Re: Les connaissances définitives existent-elles ?

par Charles » sam. 10 nov. 2007, 18:40

Ce passage : "Or maintenant vous cherchez à me tuer, moi, un homme qui vous ai dit la vérité, que j'ai entendue de Dieu." (Jn 8, 40), est vraiment extraordinaire. Il montre que ce qui s'oppose à la vérité, plus que le doute, l'erreur ou le mensonge, c'est la violence.

Il y des quantités de passages où la vérité que révèle Jésus déclenche des réactions de haine, de colère et de violence immédiates et extêmes. En entendant la parole de vérité proférée par Jésus : "ils voulurent se saisir de lui pour le jeter de la falaise", "ils voulurent se saisir de lui pour le lapider", "ils se bouchèrent les oreilles pour ne pas entendre", "ils furent remplis de fureur et déchirèrent leurs vêtements", "ils l'outragèrent", "crachèrent sur lui", "ils l'insultèrent", "le flagellèrent", "le clouèrent sur la croix"...

La vérité déchaîne contre elle-même la violence parce qu'elle la dénonce, la dénude, la révèle dans sa perversité, son mensonge, son système. La vérité chrétienne est aussi définitive que le sont le péché et la violence des hommes.

Re: Peut-on connaître la vérité dans cette vie ?

par Métazét » sam. 10 nov. 2007, 15:01

Bonjour Charles,

Il ressort de vos citations, et plus particulièrement de celles-ci :
Charles a écrit :"l'Esprit de Vérité, que le monde ne peut pas recevoir, parce qu'il ne le voit pas ni ne le reconnaît. Vous, vous le connaissez, parce qu'il demeure auprès de vous et qu'il est en vous." (Jn 14, 17)

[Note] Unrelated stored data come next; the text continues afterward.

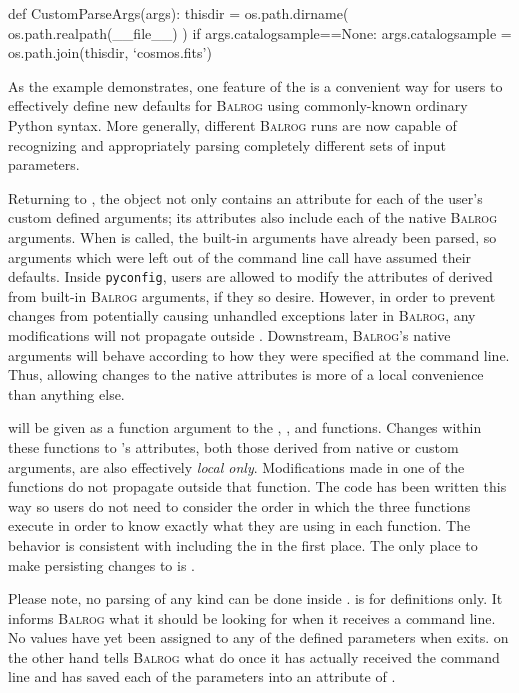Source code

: \documentclass[11pt]{book}
\newcommand{\codett}[1]{\lstinline{#1}}
\newcommand{\py}{Python}
\newcommand{\pyconfig}{\codett{pyconfig}}
\newcommand{\balrog}{\textsc{Balrog}}
\begin{document}
\begin{code}
def CustomParseArgs(args):
    thisdir = os.path.dirname( os.path.realpath(__file__) )
    if args.catalogsample==None:
        args.catalogsample = os.path.join(thisdir, `cosmos.fits')
\end{code}

\noindent As the example demonstrates, one feature of the \parsefunc{} is a convenient
way for users to effectively define new defaults for \balrog{} using
commonly-known ordinary \py{} syntax.
More generally, different \balrog{} runs are now capable of recognizing and appropriately parsing
completely different sets of input parameters. 

Returning to \parseargs{},
the object not only contains an attribute for each of the user's custom defined arguments;
its attributes also include each of the native \balrog{} arguments.
When \parsefunc{} is called, the built-in arguments have already been parsed,
so arguments which were left out of the command line call have assumed their defaults.
Inside \pyconfig{}, users are allowed to modify the attributes of \parseargs{} derived from built-in \balrog{} arguments, 
if they so desire.
However, in order to prevent changes from potentially causing unhandled exceptions later in \balrog{},
any modifications will not propagate outside \parsefunc{}.
Downstream, \balrog{}'s native arguments will behave according to how they were specified at the command line.
Thus, allowing changes to the native attributes is more of a local convenience than anything else.

\parseargs{} will be given as a function argument to the \simfunc{}, \gspfunc, and \sexfunc{} functions.
Changes within these functions to \parseargs{}'s attributes, both those derived from native or custom arguments,
are also effectively \emph{local only}.
Modifications made in one of the functions do not propagate outside that function.
The code has been written this way so users do not need to consider the order in which the three functions execute
in order to know exactly what \parseargs{} they are using in each function.
The behavior is consistent with including the \parsefunc{} in the first place.
The only place to make persisting changes to \parseargs{} is \parsefunc{}.

Please note, no parsing of any kind can be done inside \argsfunc{}.
\argsfunc{} is for definitions only.
It informs \balrog{} what it should be looking for when it receives a command line.
No values have yet been assigned to any of the defined parameters when \argsfunc{} exits.
\parsefunc{} on the other hand tells \balrog{} what do once it has actually received the command line
and has saved each of the parameters into an attribute of \parseargs{}.
\end{document}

"Mais quand il viendra, lui, l'Esprit de vérité, il vous introduira dans la vérité tout entière ; car il ne parlera pas de lui-même, mais ce qu'il entendra, il le dira et il vous dévoilera les choses à venir." (Jn 16, 13)
... que, certes, l'Esprit de Vérité donne des certitudes absolues concernant des aspects absolus de la Vérité (j'appellerai cela des "vraies certitudes" pour faire plus court)... mais, que ces vraies certitudes sont conditionnées à la reconnaissance de cet Esprit de Vérité pour ce qu'il est. Or, arrêtez moi si je me trompe, mais cette reconnaissance n'est pas si évidente. Elle demande un acte de foi personnel, et cet acte de foi n'est pas lui-même garanti à 100% sans risque d'erreur possible, puisqu'il est situé en amont de l'acceptation de l'Esprit de Vérité qui seul - par hypothèse - pourrait fournir de vraies certitudes.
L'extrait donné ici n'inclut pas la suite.